The movie takes place in Harlem in 1987 and it follows Precious, played by newcomer Gabourey Sidibe in a breakthrough role, a 16 year old girl in junior high who can't separate letters apart from each other, much less read and is pregnant with her second child, both conceived with her father who brutally raped her. Her father is long gone and she is now living with her mother, played by Mo'Nique, a woman who physically, sexually, and verbally abuses Precious to make up for her own inadequacies. She fantasizes about a different life where she is married to a nice white man and her mother loves her. In fact, she desires the love of her mother so much that she looks at old pictures and pretends they speak to her, offering words of adulation and encouragement. Eventually, Precious is expelled from school, but she is taken in by an alternative school called Each One Teach One where, thanks to her teacher, played by Paula Patton, she finally begins to recognize her own potential.
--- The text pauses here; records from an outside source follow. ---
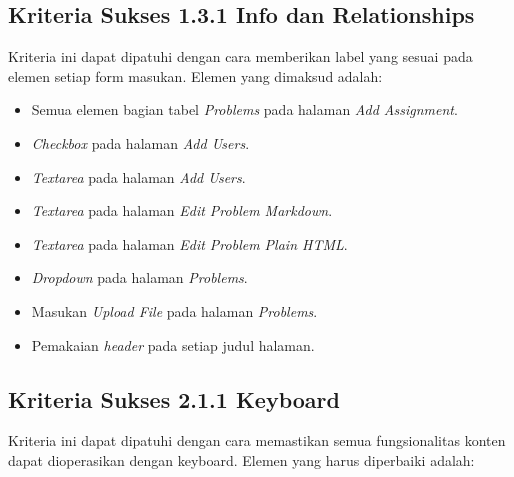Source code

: \subsection{Kriteria Sukses 1.3.1 Info dan Relationships}
\label{subsec:peningkatan_A_1.3.1}

Kriteria ini dapat dipatuhi dengan cara memberikan label yang sesuai pada elemen setiap form masukan. Elemen yang dimaksud adalah:

\begin{itemize}
	\item Semua elemen bagian tabel \textit{Problems} pada halaman \textit{Add Assignment}.
	\item \textit{Checkbox} pada halaman \textit{Add Users}.
	\item \textit{Textarea} pada halaman \textit{Add Users}.
	\item \textit{Textarea} pada halaman \textit{Edit Problem Markdown}.
	\item \textit{Textarea} pada halaman \textit{Edit Problem Plain HTML}.
	\item \textit{Dropdown} pada halaman \textit{Problems}.
	\item Masukan \textit{Upload File} pada halaman \textit{Problems}.
	\item Pemakaian \textit{header} pada setiap judul halaman.
\end{itemize}

\subsection{Kriteria Sukses 2.1.1 Keyboard}
\label{subsec:peningkatan_A_2.1.1}

Kriteria ini dapat dipatuhi dengan cara memastikan semua fungsionalitas konten dapat dioperasikan dengan keyboard. Elemen yang harus diperbaiki adalah:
Precious's mother is lowlife scum, a woman as evil as any I've seen this year. She yells and curses at Precious, telling her she's fat, worthless and stupid and will never make anything of herself. She tells her that nobody loves her and that her birth ruined her life. She even blames Precious for being raped. She's a terrible woman that is played magnificently by Mo'Nique who perfectly embodies every abusive parent out there, which makes her performance that much more impressive. She is terrifying and works as the perfect antithesis to Precious.
You see, Precious is completely unlike her mother and is an admirable girl who loves her children, wants to be with them and wants to give them everything in the world. She's standoffish, but only because she feels like nobody cares about her. It's been ingrained in her head for so long that she is worthless that she believes it to be true.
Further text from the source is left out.